MV Joseph and Clara Smallwood, along with her sister ship MV Caribou, is the largest icebreaking ferry in the world. Her capacity includes 1200 passengers and 370 automobiles or 77 tractor trailers. The vehicle deck is packed with eighteen-wheelers, but the passenger decks are empty. My travelling companions are napping and I have an entire section of empty seats to myself. On my right there are two model ships encased in plexiglass, on my left two vending machines. I have a notebook and a novel, Michael Crummey's The Wreckage.
This ship is a museum in many ways. Though commissioned in 1990 her decor is haunted by various decades, none of them later than the eighties. Overly-ornate carpets, a garish cafeteria, dimly-lit hallways lined with faded photos, outdated advertising. A black and white photo of Joey Smallwood lends a kind of saintly eccentricity to the man; a halo of smokestack hair, glasses as thick as ferry windows, spine leaning into sky. A small chalkboard near the steward's office announces our estimated time of arrival at North Sydney: 18:00. Eighteen hundred hours.
Travel is riddled with small delays, limbos, loopholes. The half-hour in the parking lot. Another half-hour or so after they let us board but before the ferry goes anywhere. And then there is the half-hour the ferry finds herself perpetually lost in, somewhere between Newfoundland and Atlantic Standard Time. She borrowed a half-hour when I crossed before Christmas and now on my way home to Halifax she is reluctant to give it back.
As I am writing the boat has started moving, so gradually I hadn't noticed, but rapidly now - I look up to find houses, streetlamps, long fences drifting past the windows, distorted eerily in the doubled glass. A few smaller outbuildings, a wiry guardrail, modestly mossy hills giving way to balding rock, then eventually a muted white which is just as much nothing as it is a sky.
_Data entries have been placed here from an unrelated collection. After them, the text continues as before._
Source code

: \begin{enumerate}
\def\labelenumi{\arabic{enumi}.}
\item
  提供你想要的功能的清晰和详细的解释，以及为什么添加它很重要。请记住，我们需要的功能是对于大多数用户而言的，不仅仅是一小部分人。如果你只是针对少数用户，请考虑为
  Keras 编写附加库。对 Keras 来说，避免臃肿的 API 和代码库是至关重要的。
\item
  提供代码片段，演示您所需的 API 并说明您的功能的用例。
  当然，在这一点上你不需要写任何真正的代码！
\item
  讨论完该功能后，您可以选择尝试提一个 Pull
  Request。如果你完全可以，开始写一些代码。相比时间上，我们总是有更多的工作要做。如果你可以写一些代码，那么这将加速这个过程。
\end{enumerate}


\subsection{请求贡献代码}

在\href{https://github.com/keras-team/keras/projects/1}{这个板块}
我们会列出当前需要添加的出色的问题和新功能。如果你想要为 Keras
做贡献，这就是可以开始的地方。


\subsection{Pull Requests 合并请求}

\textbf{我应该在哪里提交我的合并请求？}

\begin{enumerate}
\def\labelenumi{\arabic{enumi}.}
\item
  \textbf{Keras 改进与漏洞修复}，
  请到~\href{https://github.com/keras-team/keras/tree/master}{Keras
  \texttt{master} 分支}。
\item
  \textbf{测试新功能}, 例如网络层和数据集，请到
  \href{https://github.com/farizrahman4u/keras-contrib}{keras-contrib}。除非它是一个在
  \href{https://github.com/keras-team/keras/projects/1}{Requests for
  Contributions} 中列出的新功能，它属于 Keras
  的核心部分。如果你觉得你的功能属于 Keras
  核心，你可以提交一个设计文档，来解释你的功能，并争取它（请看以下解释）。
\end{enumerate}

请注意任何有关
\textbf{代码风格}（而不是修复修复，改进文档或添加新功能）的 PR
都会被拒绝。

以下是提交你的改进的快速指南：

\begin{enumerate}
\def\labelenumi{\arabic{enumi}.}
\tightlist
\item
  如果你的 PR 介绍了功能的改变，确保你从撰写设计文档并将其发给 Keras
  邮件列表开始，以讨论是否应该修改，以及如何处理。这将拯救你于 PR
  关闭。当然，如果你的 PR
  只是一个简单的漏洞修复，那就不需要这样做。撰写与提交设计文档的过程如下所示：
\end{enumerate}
Cotton batting.
On the outside deck I watch the sun set behind clouds, as if from a window with the curtains closed. After dark the ferry's wide trail of wake slips quickly into oblivion, a darkness deeper than the Gulf of Saint Lawrence. I want to photograph the ferry at night, the glow of light on the smokestacks. I haven't brought a tripod but laying my camera on a guardrail works almost as well. Somewhere below me in the gut of the ship I can feel a constant shaking, as if every nut and bolt is nervous. I can see my breath. I shiver, and step back inside.
mv joseph and clara smallwood, the gulf of saint lawrence.